Exercise:
Begin at the top of the records below and print each line exactly until the line containing "builds will only" has been printed; any pictures are to be left out.

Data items

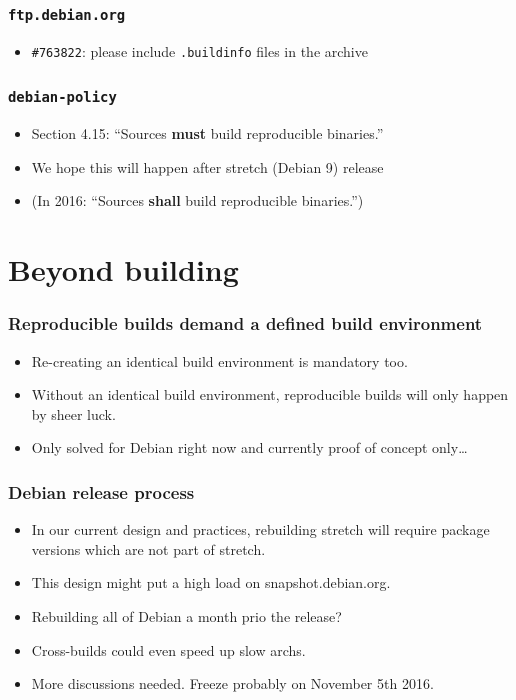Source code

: \documentclass[14pt]{beamer}
\begin{document}
\begin{frame}
 \frametitle{\texttt{ftp.debian.org}}

 \begin{itemize}
  \item \texttt{\#763822}: please include \texttt{.buildinfo} files in the archive
 \end{itemize}
\end{frame}

\begin{frame}
 \frametitle{\texttt{debian-policy}}

 \begin{itemize}
  \item Section 4.15: “Sources \textbf{must} build reproducible binaries.”
  \item<2-3> We hope this will happen after stretch (Debian 9) release
  \item<3> (In 2016: “Sources \textbf{shall} build reproducible binaries.”)
 \end{itemize}
\end{frame}

\section{Beyond building}

\begin{frame}
 \frametitle{Reproducible builds demand a defined build environment}
 \begin{itemize}
  \item Re-creating an identical build environment is mandatory too.
  \item Without an identical build environment, reproducible builds will only
  happen by sheer luck.
  \item<2>{Only solved for Debian right now and currently proof of concept only…}
 \end{itemize}
\end{frame}

\begin{frame}
 \frametitle{Debian release process}
 \begin{itemize}
  \item In our current design and practices, rebuilding stretch will require
  package versions which are not part of stretch.
  \item This design might put a high load on snapshot.debian.org.
  \item<2-4>{Rebuilding all of Debian a month prio the release? }
  \item<3-4>{Cross-builds could even speed up slow archs.}
  \item<4>{More discussions needed. Freeze probably on November 5th 2016.}
 \end{itemize}
\end{frame}
\end{document}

Solution to the exercise:
Source code

: \documentclass[14pt]{beamer}
\begin{document}
\begin{frame}
 \frametitle{\texttt{ftp.debian.org}}

 \begin{itemize}
  \item \texttt{\#763822}: please include \texttt{.buildinfo} files in the archive
 \end{itemize}
\end{frame}

\begin{frame}
 \frametitle{\texttt{debian-policy}}

 \begin{itemize}
  \item Section 4.15: “Sources \textbf{must} build reproducible binaries.”
  \item<2-3> We hope this will happen after stretch (Debian 9) release
  \item<3> (In 2016: “Sources \textbf{shall} build reproducible binaries.”)
 \end{itemize}
\end{frame}

\section{Beyond building}

\begin{frame}
 \frametitle{Reproducible builds demand a defined build environment}
 \begin{itemize}
  \item Re-creating an identical build environment is mandatory too.
  \item Without an identical build environment, reproducible builds will only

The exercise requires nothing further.